Alex Katz
Timothy Taylor is pleased to present an exhibition of recent paintings by American artist Alex Katz (b. 1927). Illustrating the immense power of a craft honed for over seventy years, Katz’s tenth exhibition with the gallery represents a historic return to his most significant themes in the form of impressionistic natural landscapes and masterly depictions of his wife and lifelong muse, Ada Del Moro Katz.
After graduating from the Cooper Union in 1949, Katz spent almost ten years searching for a subject and style uniquely his own, resisting the stigma against figuration in the era of Abstract Expressionism. In 1957, he began to paint what he called ‘specific’ portraits, close-up paintings of recognisable people, blending the scale of the New York School with the social realism of Eduard Manet, the bright flatness of Matisse with the saturated color and dramatically cropped faces of American cinema. The catalyst for his new style was his first encounter with his future wife, Ada, the research biologist who would become the subject of his most celebrated paintings. Katz’s images of Ada have definitively entered the canon of twentieth-century art, and she was the subject of the 2006 exhibition Alex Katz Paints Ada at the Jewish Museum, New York.
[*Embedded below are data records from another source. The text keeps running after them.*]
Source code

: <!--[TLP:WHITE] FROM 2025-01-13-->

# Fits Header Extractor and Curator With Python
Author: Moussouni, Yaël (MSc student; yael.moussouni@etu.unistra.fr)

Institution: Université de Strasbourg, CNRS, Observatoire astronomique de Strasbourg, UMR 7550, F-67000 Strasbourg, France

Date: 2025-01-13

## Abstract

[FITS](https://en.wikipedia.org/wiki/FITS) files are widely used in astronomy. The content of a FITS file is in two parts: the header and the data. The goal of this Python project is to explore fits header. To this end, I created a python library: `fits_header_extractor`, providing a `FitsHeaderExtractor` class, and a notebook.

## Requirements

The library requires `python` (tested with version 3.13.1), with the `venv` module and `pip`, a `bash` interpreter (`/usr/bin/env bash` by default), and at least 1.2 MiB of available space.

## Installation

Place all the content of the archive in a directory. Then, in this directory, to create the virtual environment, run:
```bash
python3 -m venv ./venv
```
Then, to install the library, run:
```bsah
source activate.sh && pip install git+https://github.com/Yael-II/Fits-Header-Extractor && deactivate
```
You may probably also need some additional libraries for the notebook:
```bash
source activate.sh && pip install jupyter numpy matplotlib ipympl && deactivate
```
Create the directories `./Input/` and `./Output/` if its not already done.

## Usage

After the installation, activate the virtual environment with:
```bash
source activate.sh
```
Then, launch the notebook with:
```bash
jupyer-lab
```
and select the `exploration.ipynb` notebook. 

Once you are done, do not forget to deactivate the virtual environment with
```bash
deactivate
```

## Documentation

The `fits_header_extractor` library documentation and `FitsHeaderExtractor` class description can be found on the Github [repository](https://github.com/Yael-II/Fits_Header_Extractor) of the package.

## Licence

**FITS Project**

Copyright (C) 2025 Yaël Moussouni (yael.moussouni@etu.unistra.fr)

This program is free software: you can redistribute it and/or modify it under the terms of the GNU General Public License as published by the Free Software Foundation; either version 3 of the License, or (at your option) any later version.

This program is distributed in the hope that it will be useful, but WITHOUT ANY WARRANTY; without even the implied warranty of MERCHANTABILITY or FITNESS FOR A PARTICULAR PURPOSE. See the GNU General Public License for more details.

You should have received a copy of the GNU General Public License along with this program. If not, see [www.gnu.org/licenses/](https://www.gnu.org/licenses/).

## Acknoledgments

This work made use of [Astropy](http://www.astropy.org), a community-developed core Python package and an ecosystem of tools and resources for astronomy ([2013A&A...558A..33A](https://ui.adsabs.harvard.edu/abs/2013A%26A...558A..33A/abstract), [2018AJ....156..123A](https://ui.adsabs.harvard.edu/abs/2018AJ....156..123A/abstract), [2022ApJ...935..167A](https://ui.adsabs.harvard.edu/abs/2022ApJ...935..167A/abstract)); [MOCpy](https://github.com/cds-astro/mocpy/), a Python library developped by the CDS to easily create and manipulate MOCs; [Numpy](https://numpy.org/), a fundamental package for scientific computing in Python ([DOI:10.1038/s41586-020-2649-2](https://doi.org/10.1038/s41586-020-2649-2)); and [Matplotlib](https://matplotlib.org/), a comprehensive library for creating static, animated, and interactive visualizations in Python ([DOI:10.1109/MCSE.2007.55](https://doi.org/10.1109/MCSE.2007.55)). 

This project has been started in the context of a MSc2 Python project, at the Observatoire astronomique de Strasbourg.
Katz has compared Ada’s irresistible allure to Picasso’s depiction of his muse and lover Dora Maar over the course of their nine-year affair. But unlike Picasso’s tragic representations of his weeping lover, the elusiveness of Ada’s unyielding gaze continues to fascinate the artist half a century later. As the poet Frank O’Hara wrote in 1966: “The heads and figures of his wife, Ada, give this beautiful woman, through his interest in schema, a role as abstract as that of Helen of Troy; she is a presence and at the same time a pictorial conceit of style.” The current portraits of Ada are tender despite their sparse minimalism - framed in dappled twilight with a slight smile on her face, or walking on a windy beach, the silvery streaks in her dark hair caught in the fading light.
In this exhibition, Katz’s intimate depictions of Ada in the present day contrast with the meditative formalism of his landscape paintings, which bring to mind the elegiac beauty of certain Japanese landscapes of the Edo period. In particular, the slender spokes of a yellow iris bathed in hazy pink light recall Irises, a screen painting of abstracted irises drifting on water by Ogata Korin, a seventeenth-century artist associated with the Rinpa movement. The careful clarity of Katz’s method also suggests musical metaphors, as Simon Schama has written: “Katz remains famous for both the intensely painstaking quality of his preparation, and the dazzling, almost impulsive quality of the painting itself, which he himself compares to musical performance: concentrated virtuosity after lengthy and unsparing rehearsal.” While the more recent oil on linen paintings share the large size of Katz’s ecological scenes of the 1990s, Katz’s perception of light and texture has become increasingly refined over time, lending the viewer the impression of standing in a forest pierced by sunlight.